## What is expected
Exactly the lines from the one containing "1. Take 1/3 cup brown sugar" to the last line of the records, inclusive, are to be transcribed; include no others.

Data supplied: Begin

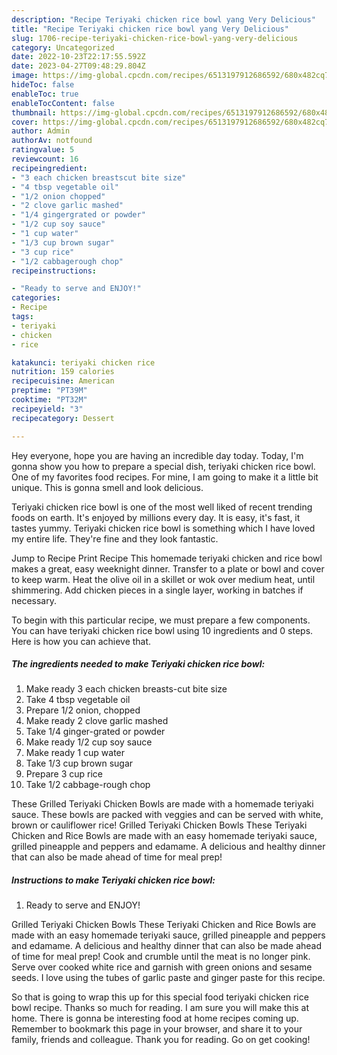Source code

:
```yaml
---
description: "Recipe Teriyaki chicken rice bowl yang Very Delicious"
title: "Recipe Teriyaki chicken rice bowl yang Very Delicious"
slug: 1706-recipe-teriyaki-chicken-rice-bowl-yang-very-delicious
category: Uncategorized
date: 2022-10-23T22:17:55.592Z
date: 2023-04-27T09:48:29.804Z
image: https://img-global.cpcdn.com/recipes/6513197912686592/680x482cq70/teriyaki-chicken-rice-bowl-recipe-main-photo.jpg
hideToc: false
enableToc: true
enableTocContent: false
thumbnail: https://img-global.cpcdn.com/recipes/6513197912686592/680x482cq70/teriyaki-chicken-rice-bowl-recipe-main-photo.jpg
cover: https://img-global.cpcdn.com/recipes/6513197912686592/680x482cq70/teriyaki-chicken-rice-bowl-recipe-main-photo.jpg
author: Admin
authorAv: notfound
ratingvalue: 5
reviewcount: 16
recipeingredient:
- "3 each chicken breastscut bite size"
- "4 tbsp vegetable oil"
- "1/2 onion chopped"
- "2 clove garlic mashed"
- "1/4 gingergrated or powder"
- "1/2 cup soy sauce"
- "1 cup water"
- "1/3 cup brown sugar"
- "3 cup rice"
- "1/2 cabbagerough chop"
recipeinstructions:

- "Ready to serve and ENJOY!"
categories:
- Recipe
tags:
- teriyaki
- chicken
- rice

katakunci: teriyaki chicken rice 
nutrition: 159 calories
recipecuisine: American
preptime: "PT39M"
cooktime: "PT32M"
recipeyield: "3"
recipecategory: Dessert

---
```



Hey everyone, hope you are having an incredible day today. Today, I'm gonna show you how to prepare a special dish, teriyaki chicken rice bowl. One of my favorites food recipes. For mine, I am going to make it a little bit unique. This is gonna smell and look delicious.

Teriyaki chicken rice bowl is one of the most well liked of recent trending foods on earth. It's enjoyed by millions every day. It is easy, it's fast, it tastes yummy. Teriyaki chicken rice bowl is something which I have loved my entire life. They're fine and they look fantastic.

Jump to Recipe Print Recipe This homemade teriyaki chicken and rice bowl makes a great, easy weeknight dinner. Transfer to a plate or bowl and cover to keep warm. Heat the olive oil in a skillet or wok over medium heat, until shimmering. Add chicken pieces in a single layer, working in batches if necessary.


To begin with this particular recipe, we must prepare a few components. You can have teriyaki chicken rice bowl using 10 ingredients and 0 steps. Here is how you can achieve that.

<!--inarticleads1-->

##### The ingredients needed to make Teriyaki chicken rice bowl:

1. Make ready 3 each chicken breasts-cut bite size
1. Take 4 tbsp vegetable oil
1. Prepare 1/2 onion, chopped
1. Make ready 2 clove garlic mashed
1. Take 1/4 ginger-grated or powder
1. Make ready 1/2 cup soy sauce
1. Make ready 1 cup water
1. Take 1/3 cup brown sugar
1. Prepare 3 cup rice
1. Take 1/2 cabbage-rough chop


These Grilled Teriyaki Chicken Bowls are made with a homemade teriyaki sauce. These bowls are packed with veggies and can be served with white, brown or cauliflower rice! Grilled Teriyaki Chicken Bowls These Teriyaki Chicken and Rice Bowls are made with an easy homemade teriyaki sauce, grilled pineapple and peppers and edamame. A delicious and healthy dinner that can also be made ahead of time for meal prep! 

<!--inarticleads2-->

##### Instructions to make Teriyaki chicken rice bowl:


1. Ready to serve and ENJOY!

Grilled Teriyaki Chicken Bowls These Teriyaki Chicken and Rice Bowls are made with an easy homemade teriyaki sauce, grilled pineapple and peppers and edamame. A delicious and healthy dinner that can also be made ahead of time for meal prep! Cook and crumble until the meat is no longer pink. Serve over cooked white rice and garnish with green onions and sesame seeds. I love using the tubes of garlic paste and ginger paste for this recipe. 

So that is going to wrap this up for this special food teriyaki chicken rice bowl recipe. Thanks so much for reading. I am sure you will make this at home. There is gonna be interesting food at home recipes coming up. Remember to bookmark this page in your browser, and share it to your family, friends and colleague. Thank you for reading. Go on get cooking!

Data supplied: End

## Response to this task
1. Take 1/3 cup brown sugar
1. Prepare 3 cup rice
1. Take 1/2 cabbage-rough chop


These Grilled Teriyaki Chicken Bowls are made with a homemade teriyaki sauce. These bowls are packed with veggies and can be served with white, brown or cauliflower rice! Grilled Teriyaki Chicken Bowls These Teriyaki Chicken and Rice Bowls are made with an easy homemade teriyaki sauce, grilled pineapple and peppers and edamame. A delicious and healthy dinner that can also be made ahead of time for meal prep! 

<!--inarticleads2-->

##### Instructions to make Teriyaki chicken rice bowl:


1. Ready to serve and ENJOY!

Grilled Teriyaki Chicken Bowls These Teriyaki Chicken and Rice Bowls are made with an easy homemade teriyaki sauce, grilled pineapple and peppers and edamame. A delicious and healthy dinner that can also be made ahead of time for meal prep! Cook and crumble until the meat is no longer pink. Serve over cooked white rice and garnish with green onions and sesame seeds. I love using the tubes of garlic paste and ginger paste for this recipe. 

So that is going to wrap this up for this special food teriyaki chicken rice bowl recipe. Thanks so much for reading. I am sure you will make this at home. There is gonna be interesting food at home recipes coming up. Remember to bookmark this page in your browser, and share it to your family, friends and colleague. Thank you for reading. Go on get cooking!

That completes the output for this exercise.